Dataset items
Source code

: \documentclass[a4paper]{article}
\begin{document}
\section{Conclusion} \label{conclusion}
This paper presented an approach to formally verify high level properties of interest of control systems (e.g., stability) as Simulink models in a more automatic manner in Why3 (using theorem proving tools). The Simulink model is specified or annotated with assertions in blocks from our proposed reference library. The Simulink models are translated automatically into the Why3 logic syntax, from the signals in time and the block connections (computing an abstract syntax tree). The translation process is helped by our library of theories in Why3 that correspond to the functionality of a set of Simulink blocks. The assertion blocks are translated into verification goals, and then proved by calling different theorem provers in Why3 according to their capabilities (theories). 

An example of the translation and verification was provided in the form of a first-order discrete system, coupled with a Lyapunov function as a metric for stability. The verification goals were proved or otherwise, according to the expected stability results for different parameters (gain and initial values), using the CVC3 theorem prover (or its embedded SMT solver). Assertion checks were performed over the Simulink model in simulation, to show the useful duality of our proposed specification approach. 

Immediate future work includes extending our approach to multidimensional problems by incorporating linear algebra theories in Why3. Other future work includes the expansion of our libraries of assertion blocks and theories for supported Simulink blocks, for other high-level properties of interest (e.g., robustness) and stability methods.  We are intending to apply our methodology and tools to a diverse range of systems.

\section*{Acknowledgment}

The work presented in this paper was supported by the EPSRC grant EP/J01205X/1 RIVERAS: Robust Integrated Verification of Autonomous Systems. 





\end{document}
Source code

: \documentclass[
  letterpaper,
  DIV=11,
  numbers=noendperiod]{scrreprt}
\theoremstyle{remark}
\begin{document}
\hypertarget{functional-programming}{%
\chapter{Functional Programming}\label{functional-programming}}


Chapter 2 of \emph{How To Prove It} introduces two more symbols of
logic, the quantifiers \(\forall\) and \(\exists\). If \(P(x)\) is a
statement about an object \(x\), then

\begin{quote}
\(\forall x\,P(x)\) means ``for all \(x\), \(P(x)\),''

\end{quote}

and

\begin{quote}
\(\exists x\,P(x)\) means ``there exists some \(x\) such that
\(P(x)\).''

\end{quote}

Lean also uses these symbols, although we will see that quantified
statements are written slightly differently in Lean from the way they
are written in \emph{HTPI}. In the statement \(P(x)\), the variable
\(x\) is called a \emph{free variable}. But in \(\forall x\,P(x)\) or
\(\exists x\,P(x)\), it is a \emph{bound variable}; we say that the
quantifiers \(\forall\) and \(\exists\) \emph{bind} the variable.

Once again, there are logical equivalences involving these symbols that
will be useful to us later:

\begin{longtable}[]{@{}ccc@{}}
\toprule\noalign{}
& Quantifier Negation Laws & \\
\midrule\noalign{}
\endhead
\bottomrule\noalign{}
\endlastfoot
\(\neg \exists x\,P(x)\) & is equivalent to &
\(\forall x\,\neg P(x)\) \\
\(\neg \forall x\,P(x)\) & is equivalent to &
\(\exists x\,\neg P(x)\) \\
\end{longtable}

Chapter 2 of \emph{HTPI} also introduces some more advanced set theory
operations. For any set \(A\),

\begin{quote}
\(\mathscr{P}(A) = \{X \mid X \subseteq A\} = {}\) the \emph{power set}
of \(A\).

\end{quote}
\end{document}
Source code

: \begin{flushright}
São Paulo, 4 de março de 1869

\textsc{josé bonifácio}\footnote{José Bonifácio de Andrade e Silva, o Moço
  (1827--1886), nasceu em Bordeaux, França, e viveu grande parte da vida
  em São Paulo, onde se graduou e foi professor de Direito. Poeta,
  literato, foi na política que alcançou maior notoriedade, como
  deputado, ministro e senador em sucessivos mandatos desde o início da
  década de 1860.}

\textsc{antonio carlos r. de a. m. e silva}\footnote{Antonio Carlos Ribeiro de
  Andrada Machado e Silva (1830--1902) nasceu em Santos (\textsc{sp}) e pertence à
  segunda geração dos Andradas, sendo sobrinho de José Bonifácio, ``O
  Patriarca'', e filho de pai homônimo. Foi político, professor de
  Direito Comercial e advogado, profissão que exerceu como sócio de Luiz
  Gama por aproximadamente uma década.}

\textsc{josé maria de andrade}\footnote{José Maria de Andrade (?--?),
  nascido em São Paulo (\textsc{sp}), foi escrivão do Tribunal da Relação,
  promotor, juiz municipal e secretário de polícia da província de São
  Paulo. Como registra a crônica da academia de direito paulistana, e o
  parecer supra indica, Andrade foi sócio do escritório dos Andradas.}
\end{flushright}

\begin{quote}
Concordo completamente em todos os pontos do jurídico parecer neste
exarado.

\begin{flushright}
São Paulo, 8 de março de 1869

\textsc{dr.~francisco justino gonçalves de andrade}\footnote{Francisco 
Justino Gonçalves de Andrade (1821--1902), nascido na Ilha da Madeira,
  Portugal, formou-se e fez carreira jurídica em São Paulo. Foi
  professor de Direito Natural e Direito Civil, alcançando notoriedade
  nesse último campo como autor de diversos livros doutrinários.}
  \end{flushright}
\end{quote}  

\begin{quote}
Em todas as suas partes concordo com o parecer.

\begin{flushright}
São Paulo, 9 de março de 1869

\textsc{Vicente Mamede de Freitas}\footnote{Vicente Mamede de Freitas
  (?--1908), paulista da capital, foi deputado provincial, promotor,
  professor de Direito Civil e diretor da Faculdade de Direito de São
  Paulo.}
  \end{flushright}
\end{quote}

→ What this task involves:
Copy out each line of the records where the string "Civil" appears.

→ Completed exercise:
  professor de Direito Natural e Direito Civil, alcançando notoriedade
  professor de Direito Civil e diretor da Faculdade de Direito de São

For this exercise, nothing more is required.